- Born: Robert James Shuter 16 July 1973 (age 53) Birmingham, England
- Occupations: Talk show host Gossip columnist Media personality
- Spouse: Bruce Sussman ​(m. 2011)​

= Rob Shuter =

British journalist (born 1973)

Robert James Shuter (born July 16, 1973) is a British-American journalist, gossip columnist, magazine editor, talk show host, and author. He does celebrity journalism, particularly reporting on entertainment news and public figures.

In 2007, Shuter became the executive editor of the American edition of OK! magazine. During his tenure, the magazine achieved its first million selling issue and secured several high-profile exclusives, including an interview with Britney Spears during a period when she had personal and professional challenges.

== Career ==

=== Public relations ===

Shuter worked at Dan Klores Communications, where he represented a range of high-profile clients, including Jennifer Lopez, Jessica Simpson, Alicia Keys, Sean "Diddy" Combs, Jon Bon Jovi, Naomi Campbell, and Paris Hilton.

=== Magazine Editing ===
After representing Us Weekly, Shuter joined OK! magazine at the suggestion of its owner, Richard Desmond. During his tenure as editor, the magazine published several high-profile exclusives, including the reunion of Anna Nicole Smith's daughter Dannielynn's Larry Birkhead, Eva Longoria's wedding, and baby photos of Matthew McConaughey, Jessica Alba, and Sheryl Crow.

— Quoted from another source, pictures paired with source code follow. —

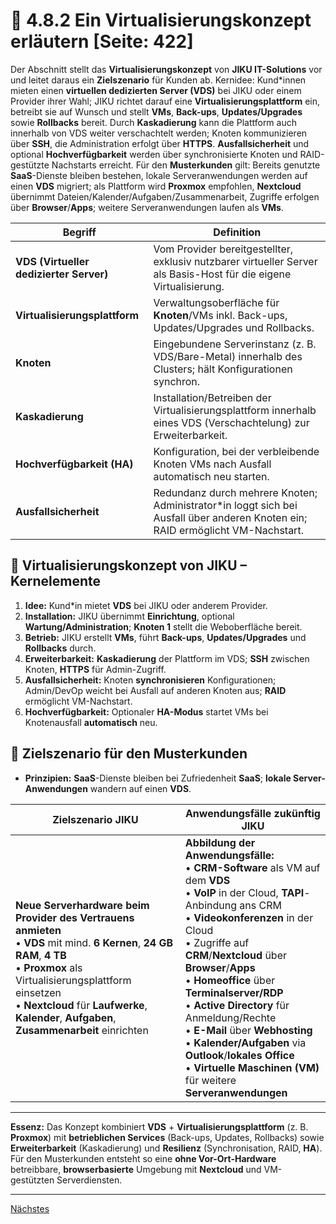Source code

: # 🧩 4.8.2 Ein Virtualisierungskonzept erläutern [Seite: 422]

Der Abschnitt stellt das **Virtualisierungskonzept** von **JIKU IT-Solutions** vor und leitet daraus ein **Zielszenario** für Kunden ab. Kernidee: Kund*innen mieten einen **virtuellen dedizierten Server (VDS)** bei JIKU oder einem Provider ihrer Wahl; JIKU richtet darauf eine **Virtualisierungsplattform** ein, betreibt sie auf Wunsch und stellt **VMs**, **Back-ups**, **Updates/Upgrades** sowie **Rollbacks** bereit. Durch **Kaskadierung** kann die Plattform auch innerhalb von VDS weiter verschachtelt werden; Knoten kommunizieren über **SSH**, die Administration erfolgt über **HTTPS**. **Ausfallsicherheit** und optional **Hochverfügbarkeit** werden über synchronisierte Knoten und RAID-gestützte Nachstarts erreicht. 
Für den **Musterkunden** gilt: Bereits genutzte **SaaS**-Dienste bleiben bestehen, lokale Serveranwendungen werden auf einen **VDS** migriert; als Plattform wird **Proxmox** empfohlen, **Nextcloud** übernimmt Dateien/Kalender/Aufgaben/Zusammenarbeit, Zugriffe erfolgen über **Browser**/**Apps**; weitere Serveranwendungen laufen als **VMs**. 

| Begriff                                 | Definition                                                                                                                      |
| --------------------------------------- | ------------------------------------------------------------------------------------------------------------------------------- |
| **VDS (Virtueller dedizierter Server)** | Vom Provider bereitgestellter, exklusiv nutzbarer virtueller Server als Basis-Host für die eigene Virtualisierung.              |
| **Virtualisierungsplattform**           | Verwaltungsoberfläche für **Knoten**/VMs inkl. Back-ups, Updates/Upgrades und Rollbacks.                                        |
| **Knoten**                              | Eingebundene Serverinstanz (z. B. VDS/Bare-Metal) innerhalb des Clusters; hält Konfigurationen synchron.                        |
| **Kaskadierung**                        | Installation/Betreiben der Virtualisierungsplattform innerhalb eines VDS (Verschachtelung) zur Erweiterbarkeit.                 |
| **Hochverfügbarkeit (HA)**              | Konfiguration, bei der verbleibende Knoten VMs nach Ausfall automatisch neu starten.                                            |
| **Ausfallsicherheit**                   | Redundanz durch mehrere Knoten; Administrator*in loggt sich bei Ausfall über anderen Knoten ein; RAID ermöglicht VM-Nachstart.  |

## 🧱 Virtualisierungskonzept von JIKU – Kernelemente

1. **Idee:** Kund*in mietet **VDS** bei JIKU oder anderem Provider. 
2. **Installation:** JIKU übernimmt **Einrichtung**, optional **Wartung/Administration**; **Knoten 1** stellt die Weboberfläche bereit. 
3. **Betrieb:** JIKU erstellt **VMs**, führt **Back-ups**, **Updates/Upgrades** und **Rollbacks** durch. 
4. **Erweiterbarkeit:** **Kaskadierung** der Plattform im VDS; **SSH** zwischen Knoten, **HTTPS** für Admin-Zugriff. 
5. **Ausfallsicherheit:** Knoten **synchronisieren** Konfigurationen; Admin/DevOp weicht bei Ausfall auf anderen Knoten aus; **RAID** ermöglicht VM-Nachstart. 
6. **Hochverfügbarkeit:** Optionaler **HA-Modus** startet VMs bei Knotenausfall **automatisch** neu. 

## 🧭 Zielszenario für den Musterkunden

* **Prinzipien:** **SaaS**-Dienste bleiben bei Zufriedenheit **SaaS**; **lokale Server-Anwendungen** wandern auf einen **VDS**. 

| Zielszenario JIKU                                                                                                                                                                                                                                                                   | Anwendungsfälle zukünftig JIKU                                                                                                                                                                                                                                                                                                                                                                                                                                                                                       |
| ----------------------------------------------------------------------------------------------------------------------------------------------------------------------------------------------------------------------------------------------------------------------------------- | -------------------------------------------------------------------------------------------------------------------------------------------------------------------------------------------------------------------------------------------------------------------------------------------------------------------------------------------------------------------------------------------------------------------------------------------------------------------------------------------------------------------- |
| **Neue Serverhardware beim Provider des Vertrauens anmieten**<br>• **VDS** mit mind. **6 Kernen**, **24 GB RAM**, **4 TB**<br>• **Proxmox** als Virtualisierungsplattform einsetzen<br>• **Nextcloud** für **Laufwerke**, **Kalender**, **Aufgaben**, **Zusammenarbeit** einrichten | **Abbildung der Anwendungsfälle:**<br>• **CRM-Software** als VM auf dem **VDS**<br>• **VoIP** in der Cloud, **TAPI**-Anbindung ans CRM<br>• **Videokonferenzen** in der Cloud<br>• Zugriffe auf **CRM**/**Nextcloud** über **Browser**/**Apps**<br>• **Homeoffice** über **Terminalserver/RDP**<br>• **Active Directory** für Anmeldung/Rechte<br>• **E-Mail** über **Webhosting**<br>• **Kalender/Aufgaben** via **Outlook**/**lokales Office**<br>• **Virtuelle Maschinen (VM)** für weitere **Serveranwendungen** |



---

**Essenz:** Das Konzept kombiniert **VDS** + **Virtualisierungsplattform** (z. B. **Proxmox**) mit **betrieblichen Services** (Back-ups, Updates, Rollbacks) sowie **Erweiterbarkeit** (Kaskadierung) und **Resilienz** (Synchronisation, RAID, **HA**). Für den Musterkunden entsteht so eine **ohne Vor-Ort-Hardware** betreibbare, **browserbasierte** Umgebung mit **Nextcloud** und VM-gestützten Serverdiensten.


---

[Nächstes](./4.8.3_Managed_Services-Leistungsspektrum_der_Mitwirkung.md)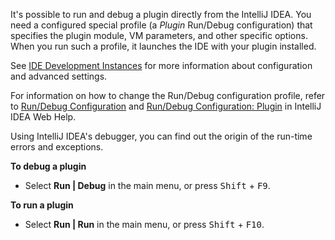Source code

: [//]: # (title: Running and Debugging a Plugin)

<!-- Copyright 2000-2020 JetBrains s.r.o. and other contributors. Use of this source code is governed by the Apache 2.0 license that can be found in the LICENSE file. -->

It's possible to run and debug a plugin directly from the IntelliJ IDEA.
You need a configured special profile (a *Plugin* Run/Debug configuration) that specifies the plugin module, VM parameters, and other specific options.
When you run such a profile, it launches the IDE with your plugin installed.

See [IDE Development Instances](ide_development_instance.md) for more information about configuration and advanced settings.

For information on how to change the Run/Debug configuration profile, refer to [Run/Debug Configuration](https://www.jetbrains.com/help/idea/run-debug-configuration.html) and [Run/Debug Configuration: Plugin](https://www.jetbrains.com/idea/help/run-debug-configuration-plugin.html) in IntelliJ IDEA Web Help.

Using IntelliJ IDEA's debugger, you can find out the origin of the run-time errors and exceptions.

**To debug a plugin**

*  Select **Run \| Debug** in the main menu, or press <kbd>Shift</kbd> + <kbd>F9</kbd>.

**To run a plugin**

*  Select **Run \| Run** in the main menu, or press <kbd>Shift</kbd> + <kbd>F10</kbd>.
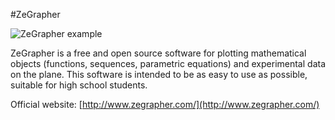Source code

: #ZeGrapher

![ZeGrapher example](http://zegrapher.com/screenshots/index.png)


ZeGrapher is a free and open source software for plotting mathematical objects (functions, sequences, parametric equations) and experimental data on the plane.
This software is intended to be as easy to use as possible, suitable for high school students.

Official website: [http://www.zegrapher.com/](http://www.zegrapher.com/)

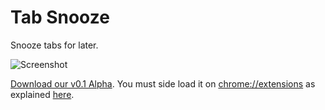Tab Snooze
===========

Snooze tabs for later.

![Screenshot](http://athyuttamreddy.com/tab-snooze/assets/img/leading-image.png)

[Download our v0.1 Alpha](https://github.com/athyuttamre/tab-snooze/releases/tag/v0.1-alpha). You must side load it on [chrome://extensions](chrome://extensions) as explained [here](http://www.maketecheasier.com/manually-install-extensions-google-chrome/).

=== Television – Naughty But Nice With Rob===
Shuter hosted the half-hour talk show Naughty But Nice with Rob, produced by Mark Cuban's HDNet. The pilot episode featured celebrity guests including Molly Sims, Teresa Giudice from The Real Housewives of New Jersey, and Michael Lohan. The show premiered on 6 November 2010.

== Personal life ==
Shuter married Grammy Award winning songwriter Bruce Sussman on October 29, 2011.